[What is expected]
An exact copy of the data is required. No picture may appear in it.

[Source records]
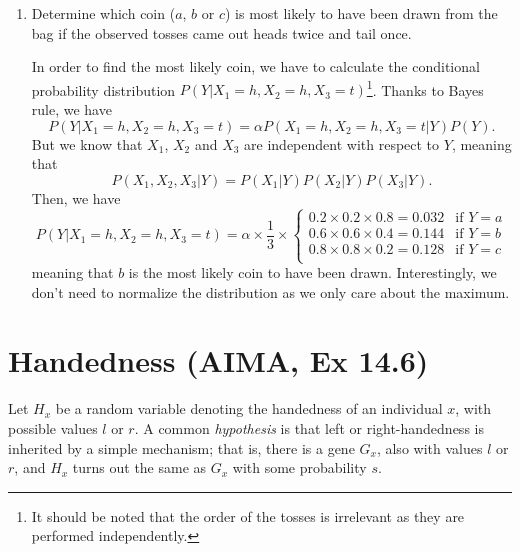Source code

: \documentclass[11pt, a4paper]{article}
\begin{document}
\begin{enumerate}
    \item Determine which coin ($a$, $b$ or $c$) is most likely to have been drawn from the bag if the observed tosses came out heads twice and tail once.

    \begin{solution}
        In order to find the most likely coin, we have to calculate the conditional probability distribution $P(Y | X_1 = h, X_2 = h, X_3 = t)$\footnote{It should be noted that the order of the tosses is irrelevant as they are performed independently.}. Thanks to Bayes rule, we have
        \begin{equation*}
        P(Y | X_1 = h, X_2 = h, X_3 = t) = \alpha P(X_1 = h, X_2 = h, X_3 = t | Y) P(Y).
        \end{equation*}
        But we know that $X_1$, $X_2$ and $X_3$ are independent with respect to $Y$, meaning that
        \begin{equation*}
            P(X_1, X_2, X_3 | Y) = P(X_1 | Y) P(X_2 | Y) P(X_3 | Y).
        \end{equation*}
        Then, we have
        \begin{equation*}
            P(Y | X_1 = h, X_2 = h, X_3 = t) = \alpha \times \frac{1}{3} \times \begin{cases}
                0.2 \times 0.2 \times 0.8 = \num{0.032} & \text{if } Y = a \\
                0.6 \times 0.6 \times 0.4 = \num{0.144} & \text{if } Y = b \\
                0.8 \times 0.8 \times 0.2 = \num{0.128} & \text{if } Y = c \\
            \end{cases}
        \end{equation*}
        meaning that $b$ is the most likely coin to have been drawn. Interestingly, we don't need to normalize the distribution as we only care about the maximum.
    \end{solution}
\end{enumerate}

\newpage

\section{Handedness (AIMA, Ex 14.6)}

Let $H_x$ be a random variable denoting the handedness of an individual $x$, with possible values $l$ or $r$. A common \emph{hypothesis} is that left or right-handedness is inherited by a simple mechanism; that is, there is a gene $G_x$, also with values $l$ or $r$, and $H_x$ turns out the same as $G_x$ with some probability $s$.
\end{document}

[Result for this exercise]
Source code

: \documentclass[11pt, a4paper]{article}
\begin{document}
\begin{enumerate}
    \item Determine which coin ($a$, $b$ or $c$) is most likely to have been drawn from the bag if the observed tosses came out heads twice and tail once.

    \begin{solution}
        In order to find the most likely coin, we have to calculate the conditional probability distribution $P(Y | X_1 = h, X_2 = h, X_3 = t)$\footnote{It should be noted that the order of the tosses is irrelevant as they are performed independently.}. Thanks to Bayes rule, we have
        \begin{equation*}
        P(Y | X_1 = h, X_2 = h, X_3 = t) = \alpha P(X_1 = h, X_2 = h, X_3 = t | Y) P(Y).
        \end{equation*}
        But we know that $X_1$, $X_2$ and $X_3$ are independent with respect to $Y$, meaning that
        \begin{equation*}
            P(X_1, X_2, X_3 | Y) = P(X_1 | Y) P(X_2 | Y) P(X_3 | Y).
        \end{equation*}
        Then, we have
        \begin{equation*}
            P(Y | X_1 = h, X_2 = h, X_3 = t) = \alpha \times \frac{1}{3} \times \begin{cases}
                0.2 \times 0.2 \times 0.8 = \num{0.032} & \text{if } Y = a \\
                0.6 \times 0.6 \times 0.4 = \num{0.144} & \text{if } Y = b \\
                0.8 \times 0.8 \times 0.2 = \num{0.128} & \text{if } Y = c \\
            \end{cases}
        \end{equation*}
        meaning that $b$ is the most likely coin to have been drawn. Interestingly, we don't need to normalize the distribution as we only care about the maximum.
    \end{solution}
\end{enumerate}

\newpage

\section{Handedness (AIMA, Ex 14.6)}

Let $H_x$ be a random variable denoting the handedness of an individual $x$, with possible values $l$ or $r$. A common \emph{hypothesis} is that left or right-handedness is inherited by a simple mechanism; that is, there is a gene $G_x$, also with values $l$ or $r$, and $H_x$ turns out the same as $G_x$ with some probability $s$.
\end{document}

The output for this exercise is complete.